WORK REQUIRED.
Starting with the line that has "- User Controller to implement REST Methods" in the records below and stopping after the line that has "Reactive & Dynamic Interactions: The", output every line exactly and nothing else; skip pictures.

^^^^^^^^^^^^^^^^

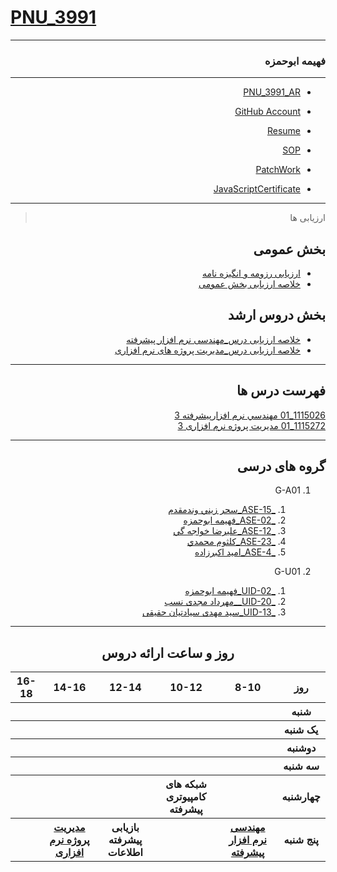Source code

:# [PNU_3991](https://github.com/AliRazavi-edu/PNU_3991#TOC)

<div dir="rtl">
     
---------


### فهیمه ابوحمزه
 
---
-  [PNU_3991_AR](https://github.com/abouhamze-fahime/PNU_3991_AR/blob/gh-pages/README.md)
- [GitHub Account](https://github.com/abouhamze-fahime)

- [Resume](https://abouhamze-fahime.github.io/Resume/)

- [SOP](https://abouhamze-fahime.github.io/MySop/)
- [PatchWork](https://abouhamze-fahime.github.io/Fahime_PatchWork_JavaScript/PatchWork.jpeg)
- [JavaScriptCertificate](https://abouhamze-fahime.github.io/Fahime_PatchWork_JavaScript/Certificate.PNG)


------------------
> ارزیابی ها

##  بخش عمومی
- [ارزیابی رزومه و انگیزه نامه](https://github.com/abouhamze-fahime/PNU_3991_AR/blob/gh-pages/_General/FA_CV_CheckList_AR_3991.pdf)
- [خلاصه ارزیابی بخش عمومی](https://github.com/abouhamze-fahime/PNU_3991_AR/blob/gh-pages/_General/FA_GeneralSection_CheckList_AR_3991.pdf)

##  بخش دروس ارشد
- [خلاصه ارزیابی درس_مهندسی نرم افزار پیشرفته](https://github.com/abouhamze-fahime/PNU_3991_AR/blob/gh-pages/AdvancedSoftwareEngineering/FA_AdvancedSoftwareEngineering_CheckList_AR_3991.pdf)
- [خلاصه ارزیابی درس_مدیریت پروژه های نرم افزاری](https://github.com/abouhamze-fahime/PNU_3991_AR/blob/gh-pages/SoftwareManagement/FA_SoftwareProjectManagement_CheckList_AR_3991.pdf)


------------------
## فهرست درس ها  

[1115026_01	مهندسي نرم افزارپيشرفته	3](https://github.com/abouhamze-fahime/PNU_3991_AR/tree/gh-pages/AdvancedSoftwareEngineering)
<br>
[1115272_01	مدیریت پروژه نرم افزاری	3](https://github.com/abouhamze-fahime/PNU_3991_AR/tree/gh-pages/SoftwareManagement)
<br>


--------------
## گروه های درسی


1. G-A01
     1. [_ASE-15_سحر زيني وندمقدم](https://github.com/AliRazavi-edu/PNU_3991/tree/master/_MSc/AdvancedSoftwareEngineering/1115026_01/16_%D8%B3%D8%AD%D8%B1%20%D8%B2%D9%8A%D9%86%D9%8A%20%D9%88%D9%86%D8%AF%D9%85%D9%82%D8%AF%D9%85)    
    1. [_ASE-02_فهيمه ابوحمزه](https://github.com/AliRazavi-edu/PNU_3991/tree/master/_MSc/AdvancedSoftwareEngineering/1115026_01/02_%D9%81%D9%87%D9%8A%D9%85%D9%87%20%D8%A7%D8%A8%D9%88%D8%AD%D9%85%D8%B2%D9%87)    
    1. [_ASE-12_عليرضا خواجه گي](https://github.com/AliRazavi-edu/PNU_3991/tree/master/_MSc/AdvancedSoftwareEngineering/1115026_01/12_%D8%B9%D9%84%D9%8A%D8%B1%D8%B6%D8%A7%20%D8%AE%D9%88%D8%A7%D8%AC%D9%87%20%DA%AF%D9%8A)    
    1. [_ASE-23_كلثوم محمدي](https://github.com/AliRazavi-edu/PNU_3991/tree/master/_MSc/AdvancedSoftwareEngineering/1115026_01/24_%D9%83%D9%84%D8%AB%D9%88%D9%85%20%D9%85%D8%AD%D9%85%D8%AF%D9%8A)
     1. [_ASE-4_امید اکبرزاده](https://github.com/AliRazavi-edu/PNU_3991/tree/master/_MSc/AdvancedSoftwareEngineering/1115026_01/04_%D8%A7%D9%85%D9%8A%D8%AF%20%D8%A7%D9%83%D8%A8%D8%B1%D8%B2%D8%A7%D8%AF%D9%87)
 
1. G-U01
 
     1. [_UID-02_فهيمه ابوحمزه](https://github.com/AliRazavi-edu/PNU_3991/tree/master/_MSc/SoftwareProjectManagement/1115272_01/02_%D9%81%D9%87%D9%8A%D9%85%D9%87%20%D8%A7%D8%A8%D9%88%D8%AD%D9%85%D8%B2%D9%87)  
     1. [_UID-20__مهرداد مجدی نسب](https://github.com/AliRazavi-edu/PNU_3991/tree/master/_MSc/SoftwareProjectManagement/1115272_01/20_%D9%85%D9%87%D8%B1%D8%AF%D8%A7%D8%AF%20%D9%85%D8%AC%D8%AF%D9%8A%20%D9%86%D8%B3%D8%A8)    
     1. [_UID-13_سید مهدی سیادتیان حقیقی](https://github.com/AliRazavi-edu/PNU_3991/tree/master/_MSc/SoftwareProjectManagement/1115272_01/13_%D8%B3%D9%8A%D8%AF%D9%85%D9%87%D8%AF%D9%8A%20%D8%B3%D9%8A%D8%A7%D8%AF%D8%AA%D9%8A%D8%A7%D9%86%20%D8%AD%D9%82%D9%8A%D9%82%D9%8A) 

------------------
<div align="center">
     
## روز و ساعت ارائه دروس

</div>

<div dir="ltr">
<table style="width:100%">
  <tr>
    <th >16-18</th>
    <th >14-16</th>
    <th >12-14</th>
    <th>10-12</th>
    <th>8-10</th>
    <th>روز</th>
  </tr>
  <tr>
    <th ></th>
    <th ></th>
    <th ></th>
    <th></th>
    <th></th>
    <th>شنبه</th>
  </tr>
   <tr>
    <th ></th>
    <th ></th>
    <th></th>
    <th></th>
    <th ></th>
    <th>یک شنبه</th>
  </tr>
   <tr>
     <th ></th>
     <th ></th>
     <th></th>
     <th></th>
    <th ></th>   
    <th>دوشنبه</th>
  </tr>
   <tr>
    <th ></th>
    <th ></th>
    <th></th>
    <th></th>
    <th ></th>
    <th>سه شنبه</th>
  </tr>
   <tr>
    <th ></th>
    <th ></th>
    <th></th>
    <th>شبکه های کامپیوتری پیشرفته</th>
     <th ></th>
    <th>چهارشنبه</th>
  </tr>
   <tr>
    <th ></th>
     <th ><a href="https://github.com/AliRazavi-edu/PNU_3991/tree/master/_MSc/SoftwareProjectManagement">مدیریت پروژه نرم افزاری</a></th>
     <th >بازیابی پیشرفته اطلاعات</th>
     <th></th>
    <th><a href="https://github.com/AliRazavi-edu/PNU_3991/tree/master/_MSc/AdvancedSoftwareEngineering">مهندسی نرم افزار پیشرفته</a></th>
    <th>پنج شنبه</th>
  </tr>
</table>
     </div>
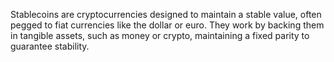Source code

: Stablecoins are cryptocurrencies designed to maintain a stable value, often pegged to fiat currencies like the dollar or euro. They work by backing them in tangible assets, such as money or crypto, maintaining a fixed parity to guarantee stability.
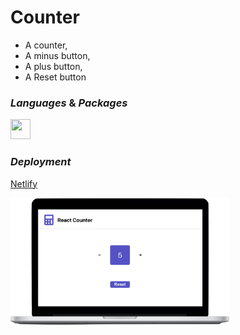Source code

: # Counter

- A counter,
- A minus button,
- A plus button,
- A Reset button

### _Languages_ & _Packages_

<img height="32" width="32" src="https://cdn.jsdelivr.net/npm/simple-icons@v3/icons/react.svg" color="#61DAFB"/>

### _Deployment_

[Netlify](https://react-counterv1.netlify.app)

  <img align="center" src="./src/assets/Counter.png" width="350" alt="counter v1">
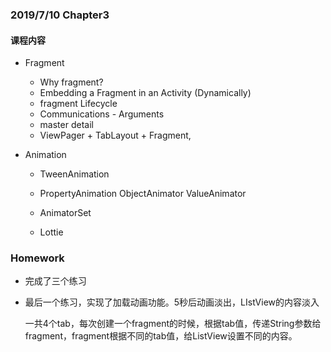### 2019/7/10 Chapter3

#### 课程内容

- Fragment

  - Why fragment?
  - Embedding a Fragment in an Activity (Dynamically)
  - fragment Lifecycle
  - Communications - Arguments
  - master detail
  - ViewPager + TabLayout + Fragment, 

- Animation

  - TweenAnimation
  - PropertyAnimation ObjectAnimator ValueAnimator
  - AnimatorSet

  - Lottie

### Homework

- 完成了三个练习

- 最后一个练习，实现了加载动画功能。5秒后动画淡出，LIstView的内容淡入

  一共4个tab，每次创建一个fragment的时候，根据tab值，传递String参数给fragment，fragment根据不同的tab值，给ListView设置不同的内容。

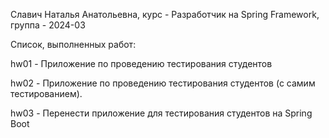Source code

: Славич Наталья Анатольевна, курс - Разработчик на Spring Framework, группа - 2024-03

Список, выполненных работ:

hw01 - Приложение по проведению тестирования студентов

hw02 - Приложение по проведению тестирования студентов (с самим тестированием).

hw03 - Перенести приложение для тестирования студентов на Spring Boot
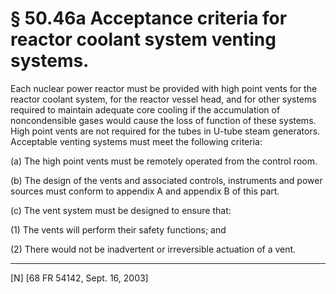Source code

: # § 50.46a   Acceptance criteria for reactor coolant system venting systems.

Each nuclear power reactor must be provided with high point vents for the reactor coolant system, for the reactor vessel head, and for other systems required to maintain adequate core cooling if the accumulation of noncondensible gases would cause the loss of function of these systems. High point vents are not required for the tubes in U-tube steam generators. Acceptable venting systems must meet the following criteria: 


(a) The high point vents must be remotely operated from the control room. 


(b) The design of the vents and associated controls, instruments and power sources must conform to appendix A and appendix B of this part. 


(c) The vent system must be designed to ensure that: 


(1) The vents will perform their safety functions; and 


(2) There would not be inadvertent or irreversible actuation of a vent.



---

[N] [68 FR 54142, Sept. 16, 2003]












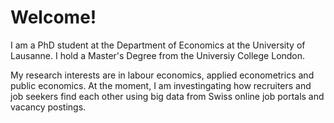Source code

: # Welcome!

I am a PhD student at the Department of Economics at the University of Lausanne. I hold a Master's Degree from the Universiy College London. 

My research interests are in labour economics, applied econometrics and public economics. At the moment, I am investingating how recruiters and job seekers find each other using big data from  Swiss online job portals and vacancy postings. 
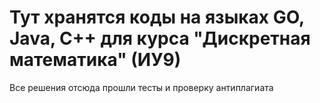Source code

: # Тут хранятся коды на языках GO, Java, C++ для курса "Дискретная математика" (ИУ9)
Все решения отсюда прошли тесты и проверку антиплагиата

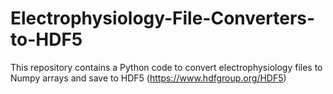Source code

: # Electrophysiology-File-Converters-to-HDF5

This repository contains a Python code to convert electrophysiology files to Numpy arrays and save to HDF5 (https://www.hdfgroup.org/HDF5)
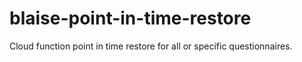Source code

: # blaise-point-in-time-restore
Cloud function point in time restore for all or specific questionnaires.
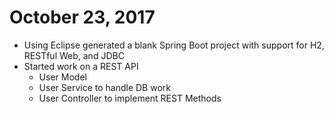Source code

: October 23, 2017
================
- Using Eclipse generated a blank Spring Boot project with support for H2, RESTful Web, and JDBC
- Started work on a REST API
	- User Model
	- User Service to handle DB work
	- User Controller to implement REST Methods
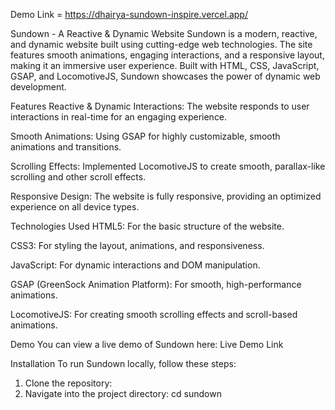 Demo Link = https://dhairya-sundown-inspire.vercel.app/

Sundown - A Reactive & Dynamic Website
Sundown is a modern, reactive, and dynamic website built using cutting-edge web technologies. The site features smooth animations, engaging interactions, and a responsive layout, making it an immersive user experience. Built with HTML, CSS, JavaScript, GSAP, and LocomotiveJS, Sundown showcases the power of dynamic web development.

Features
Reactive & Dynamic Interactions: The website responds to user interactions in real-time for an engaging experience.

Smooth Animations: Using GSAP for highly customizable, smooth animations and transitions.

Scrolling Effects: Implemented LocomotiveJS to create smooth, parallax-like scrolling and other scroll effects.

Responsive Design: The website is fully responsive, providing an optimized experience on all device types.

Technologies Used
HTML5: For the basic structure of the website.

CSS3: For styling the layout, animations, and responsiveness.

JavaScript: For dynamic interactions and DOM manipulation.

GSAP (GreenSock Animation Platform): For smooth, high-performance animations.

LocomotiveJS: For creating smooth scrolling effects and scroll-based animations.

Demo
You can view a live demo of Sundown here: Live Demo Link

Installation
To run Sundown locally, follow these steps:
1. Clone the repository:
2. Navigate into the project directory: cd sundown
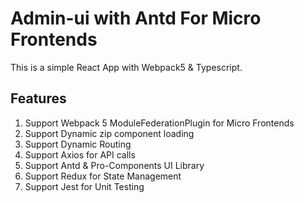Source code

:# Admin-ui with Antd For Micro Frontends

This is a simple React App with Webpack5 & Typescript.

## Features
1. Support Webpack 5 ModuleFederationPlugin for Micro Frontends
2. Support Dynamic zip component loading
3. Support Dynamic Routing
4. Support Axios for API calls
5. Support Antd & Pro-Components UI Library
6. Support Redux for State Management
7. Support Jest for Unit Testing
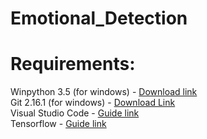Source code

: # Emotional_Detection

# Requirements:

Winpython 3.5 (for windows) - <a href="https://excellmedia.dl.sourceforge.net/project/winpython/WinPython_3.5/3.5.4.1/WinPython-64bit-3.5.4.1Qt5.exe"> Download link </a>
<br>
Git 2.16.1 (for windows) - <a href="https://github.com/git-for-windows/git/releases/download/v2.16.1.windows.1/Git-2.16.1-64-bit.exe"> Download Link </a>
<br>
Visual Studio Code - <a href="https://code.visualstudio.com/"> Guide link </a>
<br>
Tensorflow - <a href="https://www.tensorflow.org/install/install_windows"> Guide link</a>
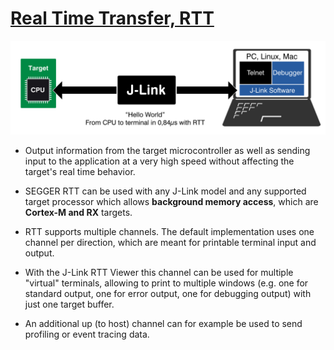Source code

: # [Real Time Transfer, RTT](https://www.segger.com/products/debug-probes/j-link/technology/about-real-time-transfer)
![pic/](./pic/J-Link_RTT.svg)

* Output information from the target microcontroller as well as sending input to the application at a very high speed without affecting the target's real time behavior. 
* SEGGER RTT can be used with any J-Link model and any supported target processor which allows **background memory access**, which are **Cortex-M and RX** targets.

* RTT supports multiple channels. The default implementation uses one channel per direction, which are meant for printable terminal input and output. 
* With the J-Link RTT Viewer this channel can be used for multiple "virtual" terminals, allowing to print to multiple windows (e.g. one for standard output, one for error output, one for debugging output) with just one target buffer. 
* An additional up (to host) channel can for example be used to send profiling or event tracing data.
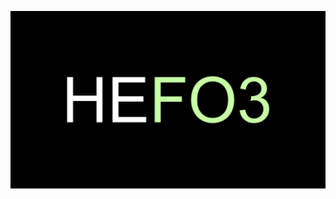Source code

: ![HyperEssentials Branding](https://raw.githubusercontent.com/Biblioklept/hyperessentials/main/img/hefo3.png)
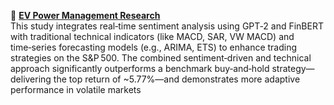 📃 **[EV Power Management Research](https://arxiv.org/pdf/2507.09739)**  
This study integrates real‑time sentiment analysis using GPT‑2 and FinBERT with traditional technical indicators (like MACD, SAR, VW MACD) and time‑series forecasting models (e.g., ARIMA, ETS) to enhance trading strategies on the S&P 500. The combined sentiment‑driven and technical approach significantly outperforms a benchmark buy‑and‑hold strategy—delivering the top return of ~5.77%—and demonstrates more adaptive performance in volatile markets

^^^^^^^^^^^^^^^^

RESPONSE.
	- User Controller to implement REST Methods
 Demo Link = https://dhairya-sundown-inspire.vercel.app/

Sundown - A Reactive & Dynamic Website
Sundown is a modern, reactive, and dynamic website built using cutting-edge web technologies. The site features smooth animations, engaging interactions, and a responsive layout, making it an immersive user experience. Built with HTML, CSS, JavaScript, GSAP, and LocomotiveJS, Sundown showcases the power of dynamic web development.

Features
Reactive & Dynamic Interactions: The website responds to user interactions in real-time for an engaging experience.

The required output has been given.